The once Grand Lady will live on a bit longer, feeding off her once grand legacy...but she stands on shaky ground, no longer supported by the blue collar dock worker, no longer riding upon the broad shoulders of those who worked the fishing nets.   She now lives on in ill repute, is beginning to smell just a bit as those around her embrace a cradle to grave socialism that promises to destroy them.

Sad.  Damned Sad.

7 comments:

Anonymous said...

I was born in 1958 in this great city. And I have seen it all. You hit the nail on the head. Especially about the illegal people. They have ruined this great city, along with our so called leaders.

A Modest Scribler said...

Anon, thanks for visiting, and taking the time to comment.

Not long ago I read a profile of Nancy Pelosi, written by her. She is apparently so militantly liberal and left wing that, in the 70's, when contemplating the purchase of a home that she and her husband both admired, refused to buy the home because it had once been owned by a Republican who had served on Nixon's election campaign.

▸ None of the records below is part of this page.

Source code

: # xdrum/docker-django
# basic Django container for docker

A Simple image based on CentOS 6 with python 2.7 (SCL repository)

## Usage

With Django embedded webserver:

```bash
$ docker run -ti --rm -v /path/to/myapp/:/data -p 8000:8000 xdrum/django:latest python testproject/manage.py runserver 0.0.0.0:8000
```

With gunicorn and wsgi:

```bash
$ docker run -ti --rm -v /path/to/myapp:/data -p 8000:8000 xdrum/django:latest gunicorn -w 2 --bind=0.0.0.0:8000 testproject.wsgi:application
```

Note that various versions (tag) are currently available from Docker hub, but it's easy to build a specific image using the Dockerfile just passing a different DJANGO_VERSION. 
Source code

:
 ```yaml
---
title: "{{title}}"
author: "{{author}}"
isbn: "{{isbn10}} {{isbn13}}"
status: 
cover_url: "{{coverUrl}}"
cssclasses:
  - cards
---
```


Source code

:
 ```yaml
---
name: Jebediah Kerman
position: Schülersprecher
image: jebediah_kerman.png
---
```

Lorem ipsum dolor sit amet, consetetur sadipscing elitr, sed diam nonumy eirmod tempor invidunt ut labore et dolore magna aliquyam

Sadly, she's not the only liberal nut job; you have thousands of them running city, county and state government. Thus, the "brownshirt" legislation that always seems to punish law abiding tax payers and reward those who are lazy and slothful.

My condolences.

Sfj said...

I came to this town in the mid-sixties, I wild-eyed idealist courting the Turn On, Tune In and Drop Out sub-culture.

It was fun while it lasted. However, I stayed and courted the opposite side just as enthusiastically.

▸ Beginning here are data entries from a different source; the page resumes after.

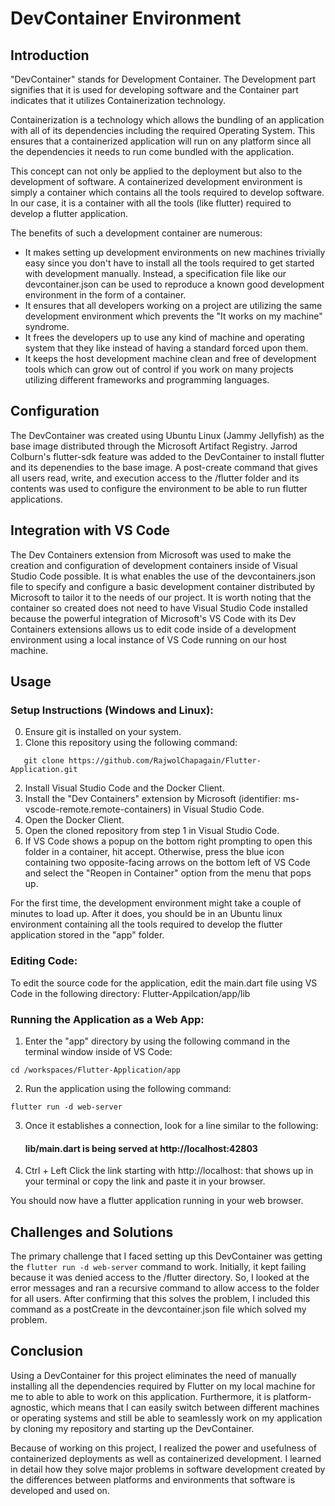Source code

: # DevContainer Environment

## Introduction
"DevContainer" stands for Development Container. The Development part signifies that it is used for developing software and the Container part indicates that it utilizes Containerization technology. 

Containerization is a technology which allows the bundling of an application with all of its dependencies including the required Operating System. This ensures that a containerized application will run on any platform since all the dependencies it needs to run come bundled with the application.

This concept can not only be applied to the deployment but also to the development of software. A containerized development environment is simply a container which contains all the tools required to develop software. In our case, it is a container with all the tools (like flutter) required to develop a flutter application. 

The benefits of such a development container are numerous:

- It makes setting up development environments on new machines trivially easy since you don't have to install all the tools required to get started with development manually. Instead, a specification file like our devcontainer.json can be used to reproduce a known good development environment in the form of a container.
-   It ensures that all developers working on a project are utilizing the same development environment which prevents the "It works on my machine" syndrome.
- It frees the developers up to use any kind of machine and operating system that they like instead of having a standard forced upon them.
- It keeps the host development machine clean and free of development tools which can grow out of control if you work on many projects utilizing different frameworks and programming languages.

## Configuration
The DevContainer was created using Ubuntu Linux (Jammy Jellyfish) as the base image distributed through the Microsoft Artifact Registry. Jarrod Colburn's flutter-sdk feature was added to the DevContainer to install flutter and its depenendies to the base image. A post-create command that gives all users read, write, and execution access to the /flutter folder and its contents was used to configure the environment to be able to run flutter applications.

## Integration with VS Code
The Dev Containers extension from Microsoft was used to make the creation and configuration of development containers inside of Visual Studio Code possible. It is what enables the use of the devcontainers.json file to specify and configure a basic development container distributed by Microsoft to tailor it to the needs of our project. It is worth noting that the container so created does not need to have Visual Studio Code installed because the powerful integration of Microsoft's VS Code with its Dev Containers extensions allows us to edit code inside of a development environment using a local instance of VS Code running on our host machine.

## Usage

### Setup Instructions (Windows and Linux):
0. Ensure git is installed on your system.
1. Clone this repository using the following command:
```
   git clone https://github.com/RajwolChapagain/Flutter-Application.git
```
2. Install Visual Studio Code and the Docker Client.
3. Install the "Dev Containers" extension by Microsoft (identifier: ms-vscode-remote.remote-containers) in Visual Studio Code.
4. Open the Docker Client.
5. Open the cloned repository from step 1 in Visual Studio Code.
6. If VS Code shows a popup on the bottom right prompting to open this folder in a container, hit accept. Otherwise, press the blue icon containing two opposite-facing arrows on the bottom left of VS Code and select the "Reopen in Container" option from the menu that pops up.

For the first time, the development environment might take a couple of minutes to load up. After it does, you should be in an Ubuntu linux environment containing all the tools required to develop the flutter application stored in the "app" folder. 

### Editing Code:
To edit the source code for the application, edit the main.dart file using VS Code in the following directory: Flutter-Appilcation/app/lib

### Running the Application as a Web App:
1. Enter the "app" directory by using the following command in the terminal window inside of VS Code:
```
cd /workspaces/Flutter-Application/app
```
2. Run the application using the following command:
```
flutter run -d web-server
```
3. Once it establishes a connection, look for a line similar to the following:
    #### lib/main.dart is being served at http://localhost:42803
4. Ctrl + Left Click the link starting with http://localhost: that shows up in your terminal or copy the link and paste it in your browser.

You should now have a flutter application running in your web browser.

## Challenges and Solutions
The primary challenge that I faced setting up this DevContainer was getting the ```flutter run -d web-server``` command to work. Initially, it kept failing because it was denied access to the /flutter directory. So, I looked at the error messages and ran a recursive command to allow access to the folder for all users. After confirming that this solves the problem, I included this command as a postCreate in the devcontainer.json file which solved my problem.

## Conclusion
Using a DevContainer for this project eliminates the need of manually installing all the dependencies required by Flutter on my local machine for me to able to able to work on this application. Furthermore, it is platform-agnostic, which means that I can easily switch between different machines or operating systems and still be able to seamlessly work on my application by cloning my repository and starting up the DevContainer. 

Because of working on this project, I realized the power and usefulness of containerized deployments as well as containerized development. I learned in detail how they solve major problems in software development created by the differences between platforms and environments that software is developed and used on.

I still love San Francisco. I don't own a snow shovel or an air conditioner.

Yes, the extreme liberals have ruined the greatness that once was.

A Modest Scribler said...

Sfj, yeah, I was 18 when I visited during the Sumer of Love; everything was cool for an eighteen year old that is enamored by free love and protesting the oldsters, but, like you, I grew up. I started raising a family, paying taxes, and monitoring those who I was supporting with my taxes...and not liking it one bit. San Francisco and other California liberals seemed to never have grown up.

David said...

I can attest to this. My dad was in the navy during the eighties and said San Francisco was one of the most beautiful cities on Earth. He took our family there last year and I really liked the Palace of Fine Arts. He was sad that it had become overrun with homeless though and said if he were mayor he'd just round them all up into shelters.

A Modest Scribler said...

Thanks for sharing, David.

Ken said...

Having lived here all my life alot of first took place in SF. Can't talk about some of those here, but can assure you they were all beautiful memories. I am so sad to see it today. My old mother came back from a day trip to report that naked men came into a restaurant they went to. The Mission district, once a great place is just the shits, run over with bums and illegals all looking at you with threatening glares. I just hate the leadership in this state. I see it is now the third least free state in the nation and probably the first most undesirable by real Americans. Good bye San Fran and See Ya Kali. My home sent to the shit pile thank you democrat party.